Competition from “dumped” sugar into the South African market has cost the local sugarcane value chain just over R2.2 billion in potential revenue. ‘last year. Photo: Denene Erasmus

Over the next few months, South African consumers will be educated and encouraged to consume more sugar and locally produced sugar products.

This will be done through the Home Sweet Home campaign recently launched by the South African Cane Growers’ Association (SA Canegrowers), and is part of the objectives set out in the Sugarcane Value Chain Master Plan to 2030 (sugar masterplan) which has been signed. in November 2020.

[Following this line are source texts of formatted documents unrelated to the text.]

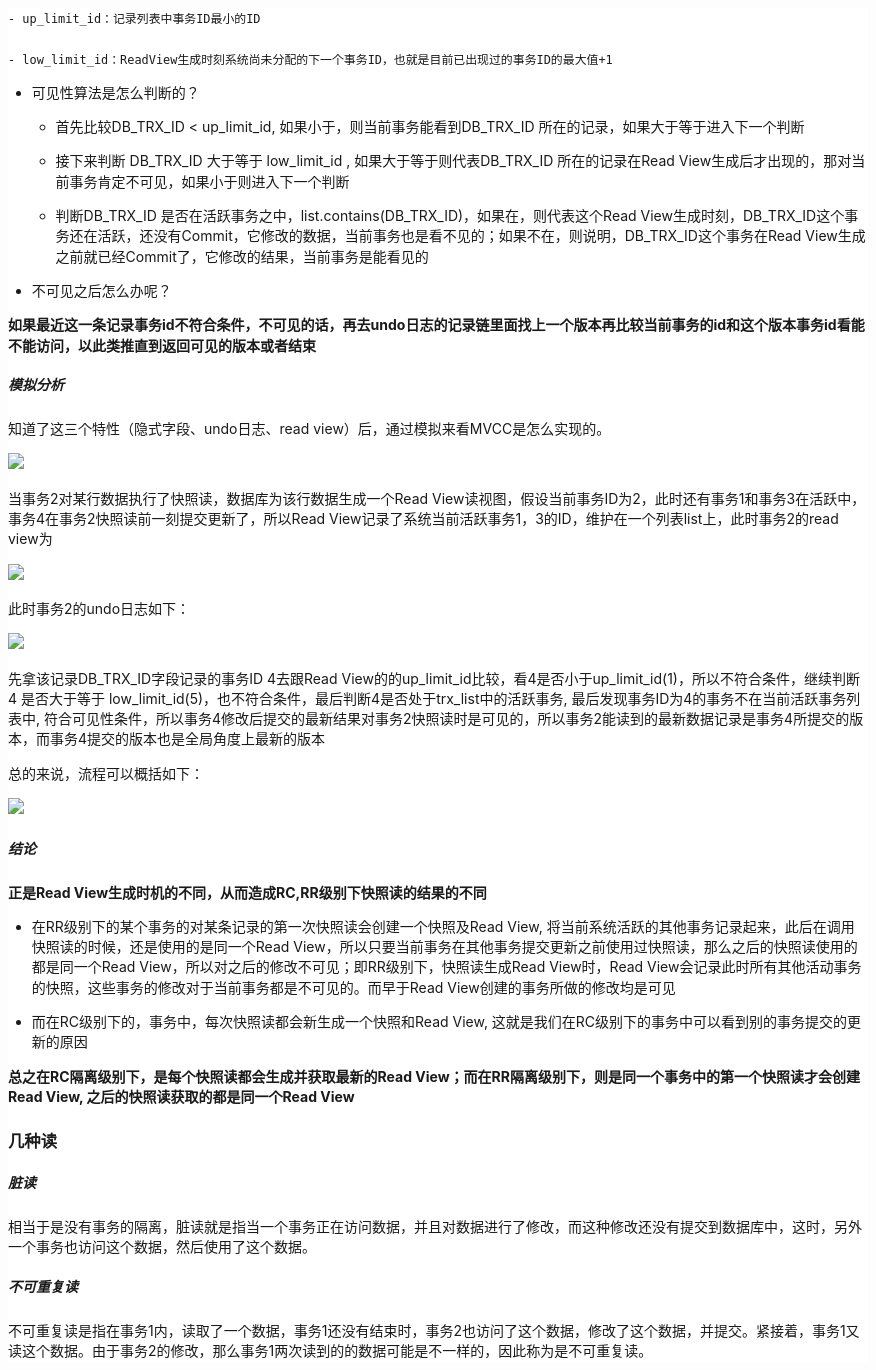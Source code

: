     - up_limit_id：记录列表中事务ID最小的ID
    
    - low_limit_id：ReadView生成时刻系统尚未分配的下一个事务ID，也就是目前已出现过的事务ID的最大值+1
    
- 可见性算法是怎么判断的？

    - 首先比较DB_TRX_ID < up_limit_id, 如果小于，则当前事务能看到DB_TRX_ID 所在的记录，如果大于等于进入下一个判断
    
    - 接下来判断 DB_TRX_ID 大于等于 low_limit_id , 如果大于等于则代表DB_TRX_ID 所在的记录在Read View生成后才出现的，那对当前事务肯定不可见，如果小于则进入下一个判断
    
    - 判断DB_TRX_ID 是否在活跃事务之中，list.contains(DB_TRX_ID)，如果在，则代表这个Read View生成时刻，DB_TRX_ID这个事务还在活跃，还没有Commit，它修改的数据，当前事务也是看不见的；如果不在，则说明，DB_TRX_ID这个事务在Read View生成之前就已经Commit了，它修改的结果，当前事务是能看见的
    
- 不可见之后怎么办呢？

**如果最近这一条记录事务id不符合条件，不可见的话，再去undo日志的记录链里面找上一个版本再比较当前事务的id和这个版本事务id看能不能访问，以此类推直到返回可见的版本或者结束**
    
##### 模拟分析
知道了这三个特性（隐式字段、undo日志、read view）后，通过模拟来看MVCC是怎么实现的。

![](https://gitee.com/liaoxinyiqiqi/my-blog-images/raw/master/img/mysql-mvcc-02.jpg)  

当事务2对某行数据执行了快照读，数据库为该行数据生成一个Read View读视图，假设当前事务ID为2，此时还有事务1和事务3在活跃中，事务4在事务2快照读前一刻提交更新了，所以Read View记录了系统当前活跃事务1，3的ID，维护在一个列表list上，此时事务2的read view为

![](https://gitee.com/liaoxinyiqiqi/my-blog-images/raw/master/img/mysql-mvcc-03.jpg)  

此时事务2的undo日志如下：

![](https://gitee.com/liaoxinyiqiqi/my-blog-images/raw/master/img/mysql-mvcc-04.jpg)  

先拿该记录DB_TRX_ID字段记录的事务ID 4去跟Read View的的up_limit_id比较，看4是否小于up_limit_id(1)，所以不符合条件，继续判断 4 是否大于等于 low_limit_id(5)，也不符合条件，最后判断4是否处于trx_list中的活跃事务, 最后发现事务ID为4的事务不在当前活跃事务列表中, 符合可见性条件，所以事务4修改后提交的最新结果对事务2快照读时是可见的，所以事务2能读到的最新数据记录是事务4所提交的版本，而事务4提交的版本也是全局角度上最新的版本

总的来说，流程可以概括如下：

![](https://gitee.com/liaoxinyiqiqi/my-blog-images/raw/master/img/mysql-mvcc-05.jpg)  

##### 结论

**正是Read View生成时机的不同，从而造成RC,RR级别下快照读的结果的不同**

- 在RR级别下的某个事务的对某条记录的第一次快照读会创建一个快照及Read View, 将当前系统活跃的其他事务记录起来，此后在调用快照读的时候，还是使用的是同一个Read View，所以只要当前事务在其他事务提交更新之前使用过快照读，那么之后的快照读使用的都是同一个Read View，所以对之后的修改不可见；即RR级别下，快照读生成Read View时，Read View会记录此时所有其他活动事务的快照，这些事务的修改对于当前事务都是不可见的。而早于Read View创建的事务所做的修改均是可见

- 而在RC级别下的，事务中，每次快照读都会新生成一个快照和Read View, 这就是我们在RC级别下的事务中可以看到别的事务提交的更新的原因

**总之在RC隔离级别下，是每个快照读都会生成并获取最新的Read View；而在RR隔离级别下，则是同一个事务中的第一个快照读才会创建Read View, 之后的快照读获取的都是同一个Read View**

### 几种读
##### 脏读
相当于是没有事务的隔离，脏读就是指当一个事务正在访问数据，并且对数据进行了修改，而这种修改还没有提交到数据库中，这时，另外一个事务也访问这个数据，然后使用了这个数据。
##### 不可重复读
不可重复读是指在事务1内，读取了一个数据，事务1还没有结束时，事务2也访问了这个数据，修改了这个数据，并提交。紧接着，事务1又读这个数据。由于事务2的修改，那么事务1两次读到的的数据可能是不一样的，因此称为是不可重复读。
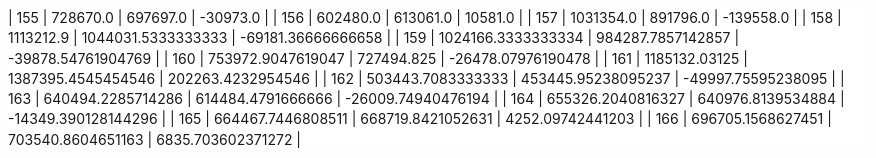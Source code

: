 | 155 | 728670.0 | 697697.0 | -30973.0 |
| 156 | 602480.0 | 613061.0 | 10581.0 |
| 157 | 1031354.0 | 891796.0 | -139558.0 |
| 158 | 1113212.9 | 1044031.5333333333 | -69181.36666666658 |
| 159 | 1024166.3333333334 | 984287.7857142857 | -39878.54761904769 |
| 160 | 753972.9047619047 | 727494.825 | -26478.07976190478 |
| 161 | 1185132.03125 | 1387395.4545454546 | 202263.4232954546 |
| 162 | 503443.7083333333 | 453445.95238095237 | -49997.75595238095 |
| 163 | 640494.2285714286 | 614484.4791666666 | -26009.74940476194 |
| 164 | 655326.2040816327 | 640976.8139534884 | -14349.390128144296 |
| 165 | 664467.7446808511 | 668719.8421052631 | 4252.09742441203 |
| 166 | 696705.1568627451 | 703540.8604651163 | 6835.703602371272 |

SA Canegrowers chairman Rex Talmage explained that the campaign has the potential to help restore up to 300,000 t of South African sugar to the domestic market each year, instead of having to be sold on the global market. sugar oversupplied and unprofitable as it had been in recent years.

One of the main causes of the profitability problems of the local sugar industry in recent years is believed to have been competition from sugar “dumped” into the South African market by countries such as Brazil and the United Arab Emirates.

“For every ton of imported sugar that floods our shores, our local South African industry loses R4,000. These cheap and shoddy imports cost the local industry just over 2.2 billion rand last year alone. Conversely, [having to export our surplus sugar onto an] oversupplied global market with significant loss […] left local South Africa [sugar cane] producers whose recoverable value price has eroded. Devastatingly, the income is sometimes less than the cost of producing a crop, ”Talmage said.

He added that unless there was a major shift in South Africa’s primary sugar value chain, the future of 21,000 smallholder producers, 65,000 farm workers and 270,000 indirect jobs, among others, would remain at risk.

The Home Sweet Home campaign was launched with an advertising billboard on the N3 highway in KwaZulu-Natal, with more to follow across the country soon, combined with online advertising.

Talmage urged consumers to only buy sugar bearing the Proudly South African logo and / or labeling indicating that it is 100% produced in South Africa.

The farmers’ weekly previously reported that the Minister of Trade, Industry and Competition, Ebrahim Patel, said that the sugar master plan “aims to significantly diversify the [sugar cane] value chain far from [being] almost exclusively focused on the production of raw and refined sugar, in one that […] produces a wide range of globally competitive sugar cane products ”.